● TASK DESCRIPTION
Whenever a line below holds the word "Person", count it; please give only the final number.

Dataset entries
══════

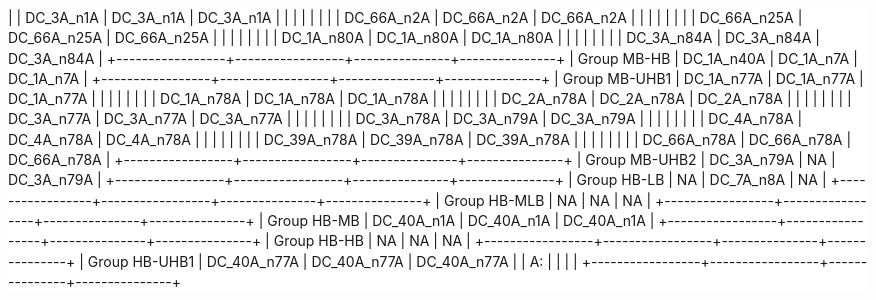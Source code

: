 |                 | DC\_3A\_n1A     | DC\_3A\_n1A   | DC\_3A\_n1A   |
|                 |                 |               |               |
|                 | DC\_66A\_n2A    | DC\_66A\_n2A  | DC\_66A\_n2A  |
|                 |                 |               |               |
|                 | DC\_66A\_n25A   | DC\_66A\_n25A | DC\_66A\_n25A |
|                 |                 |               |               |
|                 | DC\_1A\_n80A    | DC\_1A\_n80A  | DC\_1A\_n80A  |
|                 |                 |               |               |
|                 | DC\_3A\_n84A    | DC\_3A\_n84A  | DC\_3A\_n84A  |
+-----------------+-----------------+---------------+---------------+
| Group MB-HB     | DC\_1A\_n40A    | DC\_1A\_n7A   | DC\_1A\_n7A   |
+-----------------+-----------------+---------------+---------------+
| Group MB-UHB1   | DC\_1A\_n77A    | DC\_1A\_n77A  | DC\_1A\_n77A  |
|                 |                 |               |               |
|                 | DC\_1A\_n78A    | DC\_1A\_n78A  | DC\_1A\_n78A  |
|                 |                 |               |               |
|                 | DC\_2A\_n78A    | DC\_2A\_n78A  | DC\_2A\_n78A  |
|                 |                 |               |               |
|                 | DC\_3A\_n77A    | DC\_3A\_n77A  | DC\_3A\_n77A  |
|                 |                 |               |               |
|                 | DC\_3A\_n78A    | DC\_3A\_n79A  | DC\_3A\_n79A  |
|                 |                 |               |               |
|                 | DC\_4A\_n78A    | DC\_4A\_n78A  | DC\_4A\_n78A  |
|                 |                 |               |               |
|                 | DC\_39A\_n78A   | DC\_39A\_n78A | DC\_39A\_n78A |
|                 |                 |               |               |
|                 | DC\_66A\_n78A   | DC\_66A\_n78A | DC\_66A\_n78A |
+-----------------+-----------------+---------------+---------------+
| Group MB-UHB2   | DC\_3A\_n79A    | NA            | DC\_3A\_n79A  |
+-----------------+-----------------+---------------+---------------+
| Group HB-LB     | NA              | DC\_7A\_n8A   | NA            |
+-----------------+-----------------+---------------+---------------+
| Group HB-MLB    | NA              | NA            | NA            |
+-----------------+-----------------+---------------+---------------+
| Group HB-MB     | DC\_40A\_n1A    | DC\_40A\_n1A  | DC\_40A\_n1A  |
+-----------------+-----------------+---------------+---------------+
| Group HB-HB     | NA              | NA            | NA            |
+-----------------+-----------------+---------------+---------------+
| Group HB-UHB1   | DC\_40A\_n77A   | DC\_40A\_n77A | DC\_40A\_n77A |
| A:              |                 |               |               |
+-----------------+-----------------+---------------+---------------+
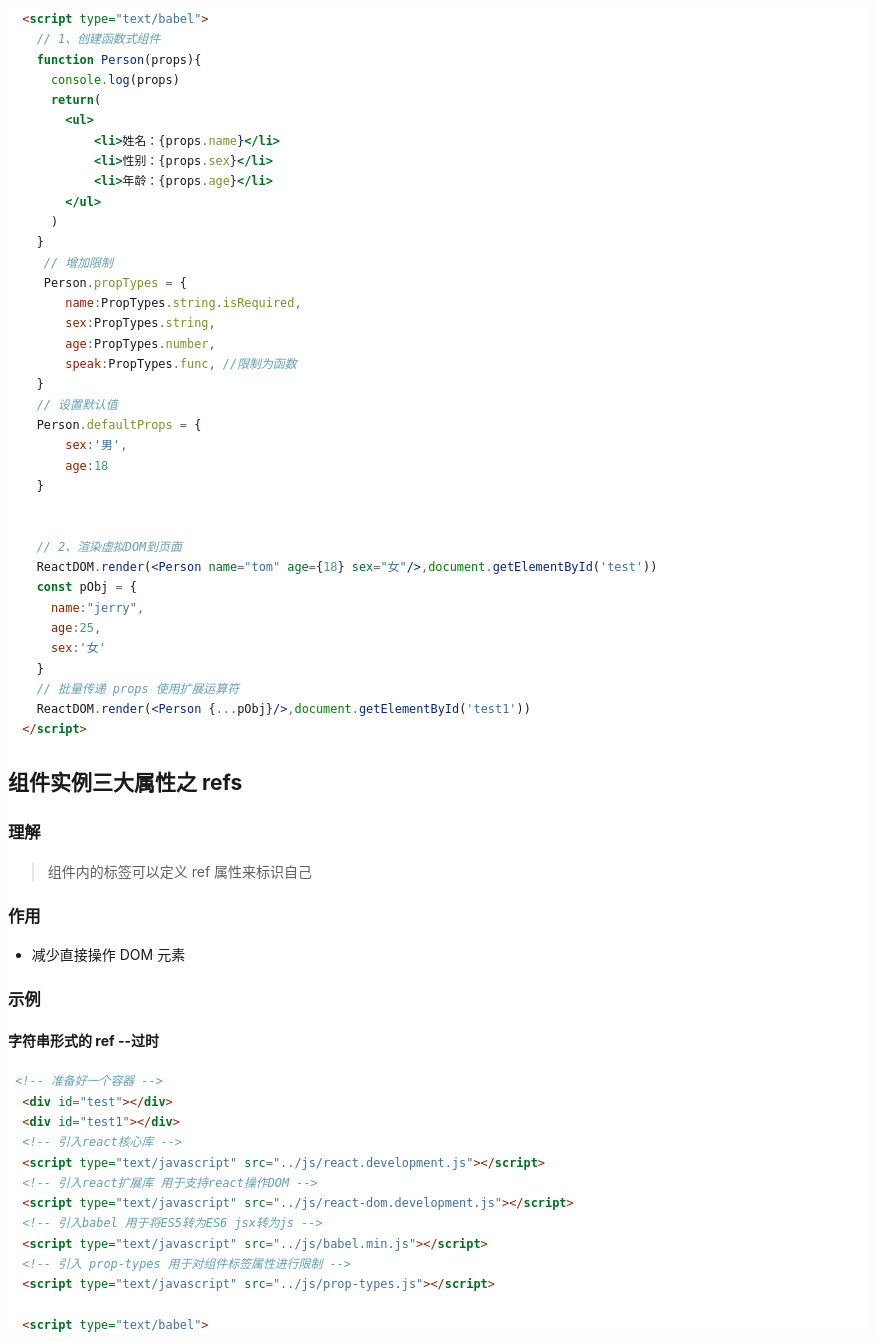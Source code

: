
 ```html
  <script type="text/babel">
    // 1、创建函数式组件
    function Person(props){
      console.log(props)
      return(
        <ul>
            <li>姓名：{props.name}</li>
            <li>性别：{props.sex}</li>
            <li>年龄：{props.age}</li>
        </ul>
      )
    }
     // 增加限制
     Person.propTypes = {
        name:PropTypes.string.isRequired,
        sex:PropTypes.string,
        age:PropTypes.number,
        speak:PropTypes.func, //限制为函数
    }
    // 设置默认值
    Person.defaultProps = {
        sex:'男',
        age:18
    }


    // 2、渲染虚拟DOM到页面
    ReactDOM.render(<Person name="tom" age={18} sex="女"/>,document.getElementById('test'))
    const pObj = {
      name:"jerry",
      age:25,
      sex:'女'
    }
    // 批量传递 props 使用扩展运算符
    ReactDOM.render(<Person {...pObj}/>,document.getElementById('test1'))
  </script>
```
## 组件实例三大属性之 refs
### 理解
> 组件内的标签可以定义 ref 属性来标识自己

### 作用

- 减少直接操作 DOM 元素
### 示例
#### 字符串形式的 ref --过时
```html
 <!-- 准备好一个容器 -->
  <div id="test"></div>
  <div id="test1"></div>
  <!-- 引入react核心库 -->
  <script type="text/javascript" src="../js/react.development.js"></script>
  <!-- 引入react扩展库 用于支持react操作DOM -->
  <script type="text/javascript" src="../js/react-dom.development.js"></script>
  <!-- 引入babel 用于将ES5转为ES6 jsx转为js -->
  <script type="text/javascript" src="../js/babel.min.js"></script>
  <!-- 引入 prop-types 用于对组件标签属性进行限制 -->
  <script type="text/javascript" src="../js/prop-types.js"></script>

  <script type="text/babel">
```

══════

● EXERCISE OUTPUT
5